Stored data:

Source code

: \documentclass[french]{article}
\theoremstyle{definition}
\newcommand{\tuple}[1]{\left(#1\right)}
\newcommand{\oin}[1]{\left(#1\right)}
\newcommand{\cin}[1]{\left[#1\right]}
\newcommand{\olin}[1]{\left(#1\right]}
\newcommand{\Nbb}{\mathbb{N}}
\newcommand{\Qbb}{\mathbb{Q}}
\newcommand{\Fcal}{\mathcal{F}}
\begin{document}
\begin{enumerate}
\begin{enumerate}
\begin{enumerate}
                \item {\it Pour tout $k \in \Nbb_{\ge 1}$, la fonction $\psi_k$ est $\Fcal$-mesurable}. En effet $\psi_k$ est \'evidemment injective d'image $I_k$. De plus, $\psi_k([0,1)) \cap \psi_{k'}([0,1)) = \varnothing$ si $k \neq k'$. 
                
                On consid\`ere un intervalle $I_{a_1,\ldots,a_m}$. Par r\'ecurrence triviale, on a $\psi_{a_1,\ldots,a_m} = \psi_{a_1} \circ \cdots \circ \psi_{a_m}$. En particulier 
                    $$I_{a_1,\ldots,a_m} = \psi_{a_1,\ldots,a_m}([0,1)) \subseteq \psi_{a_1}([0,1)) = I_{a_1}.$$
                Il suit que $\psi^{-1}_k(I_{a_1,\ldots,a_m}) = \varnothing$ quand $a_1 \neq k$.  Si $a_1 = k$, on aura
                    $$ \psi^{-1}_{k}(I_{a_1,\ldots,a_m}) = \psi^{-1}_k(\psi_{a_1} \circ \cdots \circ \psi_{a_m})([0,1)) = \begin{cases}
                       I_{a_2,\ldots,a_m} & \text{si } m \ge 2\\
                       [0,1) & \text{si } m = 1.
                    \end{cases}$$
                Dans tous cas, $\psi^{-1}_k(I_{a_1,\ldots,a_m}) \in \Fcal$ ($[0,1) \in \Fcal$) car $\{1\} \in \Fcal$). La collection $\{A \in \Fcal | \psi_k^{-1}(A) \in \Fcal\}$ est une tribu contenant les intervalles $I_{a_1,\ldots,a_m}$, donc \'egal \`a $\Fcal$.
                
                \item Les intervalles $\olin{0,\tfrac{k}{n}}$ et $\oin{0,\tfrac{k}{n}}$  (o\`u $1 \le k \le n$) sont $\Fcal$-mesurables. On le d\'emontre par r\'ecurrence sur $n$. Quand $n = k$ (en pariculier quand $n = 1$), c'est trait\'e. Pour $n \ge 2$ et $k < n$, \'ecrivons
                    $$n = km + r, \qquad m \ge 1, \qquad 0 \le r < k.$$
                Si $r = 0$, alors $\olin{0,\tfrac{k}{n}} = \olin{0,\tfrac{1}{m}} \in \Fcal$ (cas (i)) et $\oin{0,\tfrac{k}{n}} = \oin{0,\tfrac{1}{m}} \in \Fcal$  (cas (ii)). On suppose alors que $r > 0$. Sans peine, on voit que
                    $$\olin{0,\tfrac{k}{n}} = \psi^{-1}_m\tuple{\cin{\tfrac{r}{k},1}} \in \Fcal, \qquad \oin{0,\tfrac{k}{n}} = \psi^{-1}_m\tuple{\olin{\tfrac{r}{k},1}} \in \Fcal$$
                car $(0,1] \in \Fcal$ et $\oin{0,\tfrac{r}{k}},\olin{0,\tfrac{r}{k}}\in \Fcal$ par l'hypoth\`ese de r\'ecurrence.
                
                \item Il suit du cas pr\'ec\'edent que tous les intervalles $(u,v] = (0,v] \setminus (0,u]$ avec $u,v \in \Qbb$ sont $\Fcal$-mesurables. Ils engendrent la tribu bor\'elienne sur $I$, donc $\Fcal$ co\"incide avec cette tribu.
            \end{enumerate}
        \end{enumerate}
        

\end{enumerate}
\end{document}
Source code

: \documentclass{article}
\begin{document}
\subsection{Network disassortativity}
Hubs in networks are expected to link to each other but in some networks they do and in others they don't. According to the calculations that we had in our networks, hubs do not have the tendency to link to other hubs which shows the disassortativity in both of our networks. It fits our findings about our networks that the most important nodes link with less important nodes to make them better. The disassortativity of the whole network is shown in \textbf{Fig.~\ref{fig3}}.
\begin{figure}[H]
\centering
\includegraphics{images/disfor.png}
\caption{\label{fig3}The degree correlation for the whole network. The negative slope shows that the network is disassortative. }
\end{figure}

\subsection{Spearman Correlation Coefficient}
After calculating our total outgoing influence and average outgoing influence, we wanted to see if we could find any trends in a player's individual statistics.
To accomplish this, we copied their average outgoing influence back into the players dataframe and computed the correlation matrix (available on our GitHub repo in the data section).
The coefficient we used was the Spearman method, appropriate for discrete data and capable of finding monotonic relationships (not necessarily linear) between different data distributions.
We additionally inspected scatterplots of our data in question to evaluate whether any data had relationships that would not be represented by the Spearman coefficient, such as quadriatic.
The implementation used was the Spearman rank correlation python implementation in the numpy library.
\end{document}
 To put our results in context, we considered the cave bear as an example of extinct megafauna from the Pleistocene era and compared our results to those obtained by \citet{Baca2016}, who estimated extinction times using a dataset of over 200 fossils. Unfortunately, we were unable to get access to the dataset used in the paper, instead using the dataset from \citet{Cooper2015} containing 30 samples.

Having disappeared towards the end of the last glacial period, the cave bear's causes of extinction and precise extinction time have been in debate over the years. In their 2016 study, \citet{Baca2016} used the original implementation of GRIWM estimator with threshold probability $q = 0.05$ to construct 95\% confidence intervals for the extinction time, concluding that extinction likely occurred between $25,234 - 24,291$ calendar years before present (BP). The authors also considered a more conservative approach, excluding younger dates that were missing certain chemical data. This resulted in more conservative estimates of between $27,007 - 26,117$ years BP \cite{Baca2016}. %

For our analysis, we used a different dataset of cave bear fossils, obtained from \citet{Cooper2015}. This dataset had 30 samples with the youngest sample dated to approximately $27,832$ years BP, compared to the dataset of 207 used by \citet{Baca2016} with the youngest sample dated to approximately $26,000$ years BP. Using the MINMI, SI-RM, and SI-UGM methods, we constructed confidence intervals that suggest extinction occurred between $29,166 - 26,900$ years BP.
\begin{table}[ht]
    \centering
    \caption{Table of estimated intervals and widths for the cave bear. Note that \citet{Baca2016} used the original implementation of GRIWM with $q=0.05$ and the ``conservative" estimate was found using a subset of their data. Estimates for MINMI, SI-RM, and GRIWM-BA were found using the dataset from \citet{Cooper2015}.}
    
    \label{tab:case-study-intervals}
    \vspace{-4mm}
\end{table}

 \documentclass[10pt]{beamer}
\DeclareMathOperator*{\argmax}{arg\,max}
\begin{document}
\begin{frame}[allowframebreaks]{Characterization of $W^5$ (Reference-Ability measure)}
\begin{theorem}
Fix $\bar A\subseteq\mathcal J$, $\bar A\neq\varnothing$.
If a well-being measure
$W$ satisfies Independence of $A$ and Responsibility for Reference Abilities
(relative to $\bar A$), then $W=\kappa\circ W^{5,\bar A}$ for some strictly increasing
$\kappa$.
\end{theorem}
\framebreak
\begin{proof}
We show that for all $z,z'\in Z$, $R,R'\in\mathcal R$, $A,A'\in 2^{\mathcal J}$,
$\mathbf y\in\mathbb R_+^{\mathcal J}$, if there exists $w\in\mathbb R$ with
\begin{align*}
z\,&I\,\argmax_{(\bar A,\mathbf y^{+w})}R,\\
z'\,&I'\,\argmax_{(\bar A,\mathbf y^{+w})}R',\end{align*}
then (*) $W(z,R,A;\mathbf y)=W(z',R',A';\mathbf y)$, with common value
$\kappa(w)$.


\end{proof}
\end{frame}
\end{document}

- About this exercise -
Exactly one number is the expected answer: the count of lines in the entries where the word "olin" is found.

- Solution -
5